Uma situação igualmente tensa havia sido criada na região de Doklam em 2017, em uma área de disputa entre o Butão e a China e perto da fronteira com a Índia. Semelhante ao incidente de Ladakh, mas com papéis invertidos, a Índia interveio em nome do Butão enviando tropas para enfrentar as equipes de construção de estradas chinesas que trabalham na área. Em resposta, a China enviou tropas ao local disputado. Felizmente, a situação foi resolvida em um período de três meses, com acordos em nível de comandantes militares terrestres sobre o retorno aos locais anteriores de implantação. No entanto, a China retomou seu programa de construção de estradas em Doklam. O primeiro-ministro Narendra Modi e o presidente Xi Jinping subsequentemente realizaram reuniões em 2018, onde concordaram com um processo consultivo para resolver questões. Parece que a China e a Índia aprenderam de Doklam diferentes lições que aplicaram em Ladakh. A lição para a Índia foi que sua intervenção em Doklam não teve efeito de longo prazo na construção de estradas chinesas e que, portanto, deveria consolidar seu domínio sobre as terras disputadas sob seu controle rapidamente através da construção de estradas, posicionamento de tropas e outros meios. A lição para a China foi que a diferença de capacidade militar entre os dois países permite que ela tome medidas, como tomar território controlado pela Índia em Ladakh, que a Índia não pode tomar. Pode ser difícil encontrar um meio-termo. No cálculo estratégico da China, a posição da Índia é certamente a de uma potência em ascensão. Dado que a China está envolvida em uma luta profunda por paridade estratégica com os Estados Unidos , esperava relações estáveis ​​com a Índia, com base nos entendimentos Modi-Xi de 2018. Do ponto de vista da China, a Índia prejudicou o relacionamento ao declarar o território disputado de Ladakh como território da união da Índia em agosto de 2019 e suas atividades de construção de estradas em 2020.
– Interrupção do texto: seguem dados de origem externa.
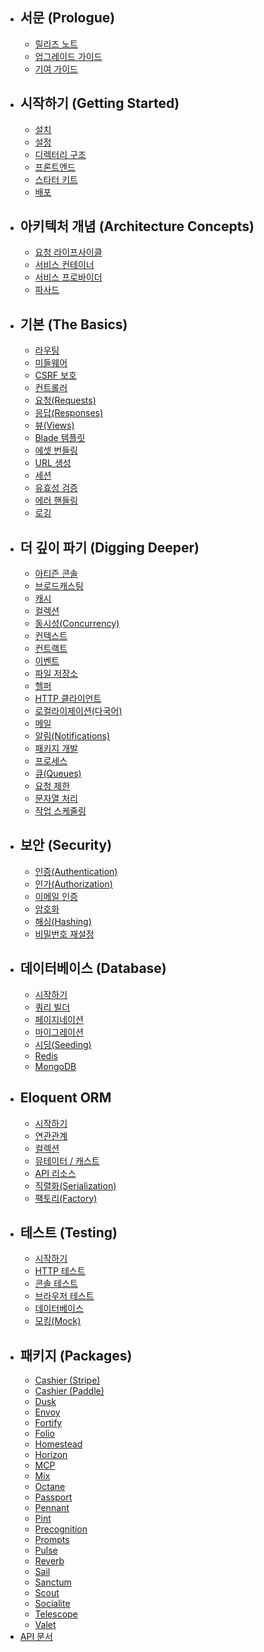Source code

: - ## 서문 (Prologue)
    - [릴리즈 노트](#releases)
    - [업그레이드 가이드](#upgrade)
    - [기여 가이드](#contributions)
- ## 시작하기 (Getting Started)
    - [설치](#installation)
    - [설정](#configuration)
    - [디렉터리 구조](#structure)
    - [프론트엔드](#frontend)
    - [스타터 키트](#starter-kits)
    - [배포](#deployment)
- ## 아키텍처 개념 (Architecture Concepts)
    - [요청 라이프사이클](#lifecycle)
    - [서비스 컨테이너](#container)
    - [서비스 프로바이더](#providers)
    - [파사드](#facades)
- ## 기본 (The Basics)
    - [라우팅](#routing)
    - [미들웨어](#middleware)
    - [CSRF 보호](#csrf)
    - [컨트롤러](#controllers)
    - [요청(Requests)](#requests)
    - [응답(Responses)](#responses)
    - [뷰(Views)](#views)
    - [Blade 템플릿](#blade)
    - [에셋 번들링](#vite)
    - [URL 생성](#urls)
    - [세션](#session)
    - [유효성 검증](#validation)
    - [에러 핸들링](#errors)
    - [로깅](#logging)
- ## 더 깊이 파기 (Digging Deeper)
    - [아티즌 콘솔](#artisan)
    - [브로드캐스팅](#broadcasting)
    - [캐시](#cache)
    - [컬렉션](#collections)
    - [동시성(Concurrency)](#concurrency)
    - [컨텍스트](#context)
    - [컨트랙트](#contracts)
    - [이벤트](#events)
    - [파일 저장소](#filesystem)
    - [헬퍼](#helpers)
    - [HTTP 클라이언트](#http-client)
    - [로컬라이제이션(다국어)](#localization)
    - [메일](#mail)
    - [알림(Notifications)](#notifications)
    - [패키지 개발](#packages)
    - [프로세스](#processes)
    - [큐(Queues)](#queues)
    - [요청 제한](#rate-limiting)
    - [문자열 처리](#strings)
    - [작업 스케줄링](#scheduling)
- ## 보안 (Security)
    - [인증(Authentication)](#authentication)
    - [인가(Authorization)](#authorization)
    - [이메일 인증](#verification)
    - [암호화](#encryption)
    - [해싱(Hashing)](#hashing)
    - [비밀번호 재설정](#passwords)
- ## 데이터베이스 (Database)
    - [시작하기](#database)
    - [쿼리 빌더](#queries)
    - [페이지네이션](#pagination)
    - [마이그레이션](#migrations)
    - [시딩(Seeding)](#seeding)
    - [Redis](#redis)
    - [MongoDB](#mongodb)
- ## Eloquent ORM
    - [시작하기](#eloquent)
    - [연관관계](#eloquent-relationships)
    - [컬렉션](#eloquent-collections)
    - [뮤테이터 / 캐스트](#eloquent-mutators)
    - [API 리소스](#eloquent-resources)
    - [직렬화(Serialization)](#eloquent-serialization)
    - [팩토리(Factory)](#eloquent-factories)
- ## 테스트 (Testing)
    - [시작하기](#testing)
    - [HTTP 테스트](#http-tests)
    - [콘솔 테스트](#console-tests)
    - [브라우저 테스트](#dusk)
    - [데이터베이스](#database-testing)
    - [모킹(Mock)](#mocking)
- ## 패키지 (Packages)
    - [Cashier (Stripe)](#billing)
    - [Cashier (Paddle)](#cashier-paddle)
    - [Dusk](#dusk)
    - [Envoy](#envoy)
    - [Fortify](#fortify)
    - [Folio](#folio)
    - [Homestead](#homestead)
    - [Horizon](#horizon)
    - [MCP](#mcp)
    - [Mix](#mix)
    - [Octane](#octane)
    - [Passport](#passport)
    - [Pennant](#pennant)
    - [Pint](#pint)
    - [Precognition](#precognition)
    - [Prompts](#prompts)
    - [Pulse](#pulse)
    - [Reverb](#reverb)
    - [Sail](#sail)
    - [Sanctum](#sanctum)
    - [Scout](#scout)
    - [Socialite](#socialite)
    - [Telescope](#telescope)
    - [Valet](#valet)
- [API 문서](https://api.laravel.com/docs/12.x)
Como resultado, o país deve fazer um movimento significativo para reparar o relacionamento. No entanto, a China acredita que, por motivos domésticos, a Índia não vai recuar em Ladakh. O ponto de vista da Índia é diferente. O rápido crescimento da China nas últimas décadas e suas capacidades militares superiores criam um relacionamento inerentemente desigual.


A China está disposta a acomodar a Índia em bases iguais em alguns casos, como a exploração conjunta de petróleo no Sudão e o estabelecimento do Novo Banco de Desenvolvimento. Mas há outros casos que mostram a relutância da China em acomodar a Índia, como a adesão permanente ao Conselho de Segurança e a adesão ao Grupo de Fornecedores Nucleares. A Belt and Road Initiative, uma importante iniciativa estratégica chinesa para desenvolver a infraestrutura de países parceiros, criou uma divisão profunda entre a China e a Índia. O BRI fez suas maiores apostas no Sul da Ásia, particularmente no Paquistão e no Sri Lanka, mas também no Nepal, Bangladesh e nas Maldivas. O Afeganistão também deve receber investimentos significativos do BRI.

A Índia está alarmada com essas atividades em sua zona de influência tradicional, algumas das quais, como estradas em território controlado pelo Paquistão que reivindica e portos no Sri Lanka, podem ser usadas para apoiar as necessidades de defesa da China. Parece claro que, ao contrário de Doklam, o confronto Ladakh entre a China e a Índia é baseado em diferenças estratégicas. A situação, portanto, continua repleta de riscos de escalada. No entanto, como as principais potências emergentes do século XXI, ambos os lados também têm muito a ganhar com a acomodação e a colaboração. A liderança de ambos os lados pode ajudar, concentrando-se nos ganhos de longo prazo com um espírito de troca.

Rafiq Dossani é diretor do RAND Center for Asia Pacific Policy, economista sênior da organização sem fins lucrativos e apartidária RAND Corporation e professor da Pardee RAND Graduate School.